(Items from a dataset)
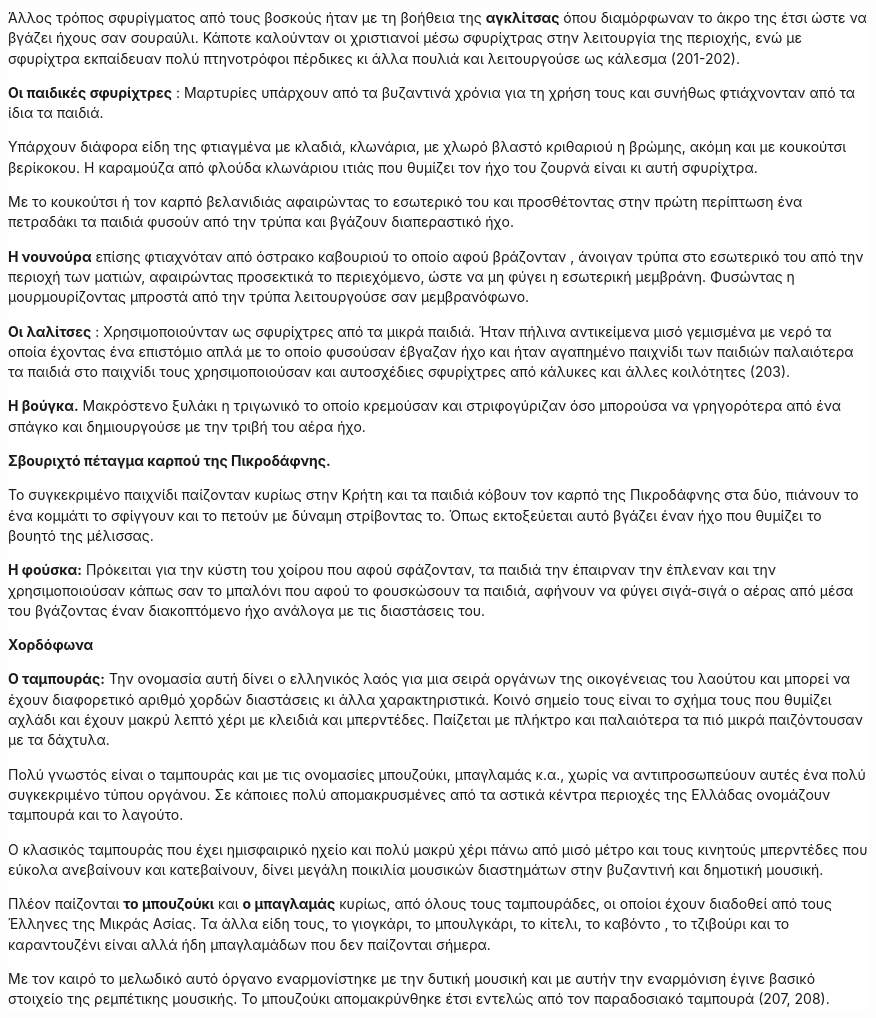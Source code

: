Άλλος τρόπος σφυρίγματος από τους βοσκούς ήταν με τη βοήθεια της **αγκλίτσας** όπου διαμόρφωναν το άκρο της έτσι ώστε να βγάζει ήχους σαν σουραύλι. Κάποτε καλούνταν οι χριστιανοί μέσω σφυρίχτρας στην λειτουργία της περιοχής, ενώ με σφυρίχτρα εκπαίδευαν πολύ πτηνοτρόφοι πέρδικες κι άλλα πουλιά και λειτουργούσε ως κάλεσμα (201-202).

**Οι παιδικές σφυρίχτρες** : Μαρτυρίες υπάρχουν από τα βυζαντινά χρόνια για τη χρήση τους και συνήθως φτιάχνονταν από τα ίδια τα παιδιά.

Υπάρχουν διάφορα είδη της φτιαγμένα με κλαδιά, κλωνάρια, με χλωρό βλαστό κριθαριού η βρώμης, ακόμη και με κουκούτσι βερίκοκου. Η καραμούζα από φλούδα κλωνάριου ιτιάς που θυμίζει τον ήχο του ζουρνά είναι κι αυτή σφυρίχτρα.

Με το κουκούτσι ή τον καρπό βελανιδιάς αφαιρώντας το εσωτερικό του και προσθέτοντας στην πρώτη περίπτωση ένα πετραδάκι τα παιδιά φυσούν από την τρύπα και βγάζουν διαπεραστικό ήχο.

**Η νουνούρα** επίσης φτιαχνόταν από όστρακο καβουριού το οποίο αφού βράζονταν , άνοιγαν τρύπα στο εσωτερικό του από την περιοχή των ματιών, αφαιρώντας προσεκτικά το περιεχόμενο, ώστε να μη φύγει η εσωτερική μεμβράνη. Φυσώντας η μουρμουρίζοντας μπροστά από την τρύπα λειτουργούσε σαν μεμβρανόφωνο.

**Οι λαλίτσες** : Χρησιμοποιούνταν ως σφυρίχτρες από τα μικρά παιδιά. Ήταν πήλινα αντικείμενα μισό γεμισμένα με νερό τα οποία έχοντας ένα επιστόμιο απλά με το οποίο φυσούσαν έβγαζαν ήχο και ήταν αγαπημένο παιχνίδι των παιδιών παλαιότερα τα παιδιά στο παιχνίδι τους χρησιμοποιούσαν και αυτοσχέδιες σφυρίχτρες από κάλυκες και άλλες κοιλότητες (203).

**Η βούγκα.** Μακρόστενο ξυλάκι η τριγωνικό το οποίο κρεμούσαν και στριφογύριζαν όσο μπορούσα να γρηγορότερα από ένα σπάγκο και δημιουργούσε με την τριβή του αέρα ήχο.

**Σβουριχτό πέταγμα καρπού της Πικροδάφνης.**

Το συγκεκριμένο παιχνίδι παίζονταν κυρίως στην Κρήτη και τα παιδιά κόβουν τον καρπό της Πικροδάφνης στα δύο, πιάνουν το ένα κομμάτι το σφίγγουν και το πετούν με δύναμη στρίβοντας το. Όπως εκτοξεύεται αυτό βγάζει έναν ήχο που θυμίζει το βουητό της μέλισσας.

**Η φούσκα:** Πρόκειται για την κύστη του χοίρου που αφού σφάζονταν, τα παιδιά την έπαιρναν την έπλεναν και την χρησιμοποιούσαν κάπως σαν το μπαλόνι που αφού το φουσκώσουν τα παιδιά, αφήνουν να φύγει σιγά-σιγά ο αέρας από μέσα του βγάζοντας έναν διακοπτόμενο ήχο ανάλογα με τις διαστάσεις του.

**Χορδόφωνα**

**Ο ταμπουράς:** Την ονομασία αυτή δίνει ο ελληνικός λαός για μια σειρά οργάνων της οικογένειας του λαούτου και μπορεί να έχουν διαφορετικό αριθμό χορδών διαστάσεις κι άλλα χαρακτηριστικά. Κοινό σημείο τους είναι το σχήμα τους που θυμίζει αχλάδι και έχουν μακρύ λεπτό χέρι με κλειδιά και μπερντέδες. Παίζεται με πλήκτρο και παλαιότερα τα πιό μικρά παιζόντουσαν με τα δάχτυλα.

Πολύ γνωστός είναι ο ταμπουράς και με τις ονομασίες μπουζούκι, μπαγλαμάς κ.α., χωρίς να αντιπροσωπεύουν αυτές ένα πολύ συγκεκριμένο τύπου οργάνου. Σε κάποιες πολύ απομακρυσμένες από τα αστικά κέντρα περιοχές της Ελλάδας ονομάζουν ταμπουρά και το λαγούτο.

Ο κλασικός ταμπουράς που έχει ημισφαιρικό ηχείο και πολύ μακρύ χέρι πάνω από μισό μέτρο και τους κινητούς μπερντέδες που εύκολα ανεβαίνουν και κατεβαίνουν, δίνει μεγάλη ποικιλία μουσικών διαστημάτων στην βυζαντινή και δημοτική μουσική.

Πλέον παίζονται **το μπουζούκι** και **ο μπαγλαμάς** κυρίως, από όλους τους ταμπουράδες, οι οποίοι έχουν διαδοθεί από τους Έλληνες της Μικράς Ασίας. Τα άλλα είδη τους, το γιογκάρι, το μπουλγκάρι, το κίτελι, το καβόντο , το τζιβούρι και το καραντουζένι είναι αλλά ήδη μπαγλαμάδων που δεν παίζονται σήμερα.

Με τον καιρό το μελωδικό αυτό όργανο εναρμονίστηκε με την δυτική μουσική και με αυτήν την εναρμόνιση έγινε βασικό στοιχείο της ρεμπέτικης μουσικής. Το μπουζούκι απομακρύνθηκε έτσι εντελώς από τον παραδοσιακό ταμπουρά (207, 208).
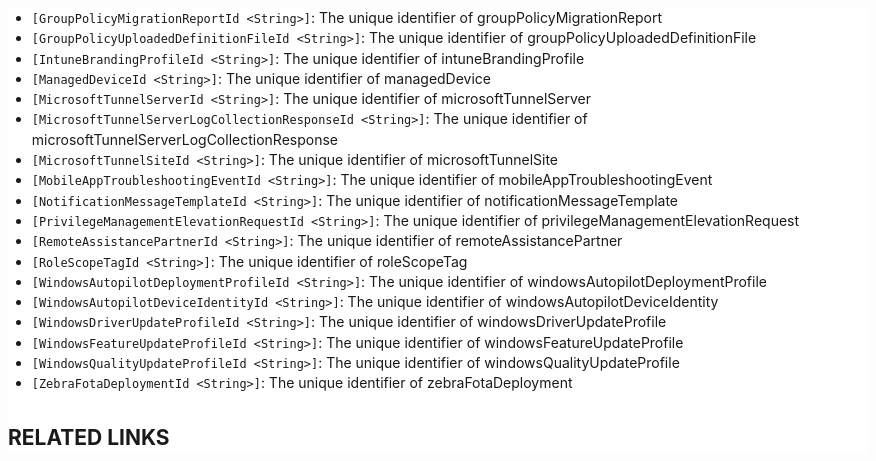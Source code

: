   - `[GroupPolicyMigrationReportId <String>]`: The unique identifier of groupPolicyMigrationReport
  - `[GroupPolicyUploadedDefinitionFileId <String>]`: The unique identifier of groupPolicyUploadedDefinitionFile
  - `[IntuneBrandingProfileId <String>]`: The unique identifier of intuneBrandingProfile
  - `[ManagedDeviceId <String>]`: The unique identifier of managedDevice
  - `[MicrosoftTunnelServerId <String>]`: The unique identifier of microsoftTunnelServer
  - `[MicrosoftTunnelServerLogCollectionResponseId <String>]`: The unique identifier of microsoftTunnelServerLogCollectionResponse
  - `[MicrosoftTunnelSiteId <String>]`: The unique identifier of microsoftTunnelSite
  - `[MobileAppTroubleshootingEventId <String>]`: The unique identifier of mobileAppTroubleshootingEvent
  - `[NotificationMessageTemplateId <String>]`: The unique identifier of notificationMessageTemplate
  - `[PrivilegeManagementElevationRequestId <String>]`: The unique identifier of privilegeManagementElevationRequest
  - `[RemoteAssistancePartnerId <String>]`: The unique identifier of remoteAssistancePartner
  - `[RoleScopeTagId <String>]`: The unique identifier of roleScopeTag
  - `[WindowsAutopilotDeploymentProfileId <String>]`: The unique identifier of windowsAutopilotDeploymentProfile
  - `[WindowsAutopilotDeviceIdentityId <String>]`: The unique identifier of windowsAutopilotDeviceIdentity
  - `[WindowsDriverUpdateProfileId <String>]`: The unique identifier of windowsDriverUpdateProfile
  - `[WindowsFeatureUpdateProfileId <String>]`: The unique identifier of windowsFeatureUpdateProfile
  - `[WindowsQualityUpdateProfileId <String>]`: The unique identifier of windowsQualityUpdateProfile
  - `[ZebraFotaDeploymentId <String>]`: The unique identifier of zebraFotaDeployment

## RELATED LINKS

Aim of the exercise: Among the records above, extract exactly the lines from the line with "identifier of microsoftTunnelServerLogCollectionResponse" to the line with "identifier of notificationMessageTemplate", both lines included, and leave out the rest.

Exercise result:
  - `[MicrosoftTunnelServerLogCollectionResponseId <String>]`: The unique identifier of microsoftTunnelServerLogCollectionResponse
  - `[MicrosoftTunnelSiteId <String>]`: The unique identifier of microsoftTunnelSite
  - `[MobileAppTroubleshootingEventId <String>]`: The unique identifier of mobileAppTroubleshootingEvent
  - `[NotificationMessageTemplateId <String>]`: The unique identifier of notificationMessageTemplate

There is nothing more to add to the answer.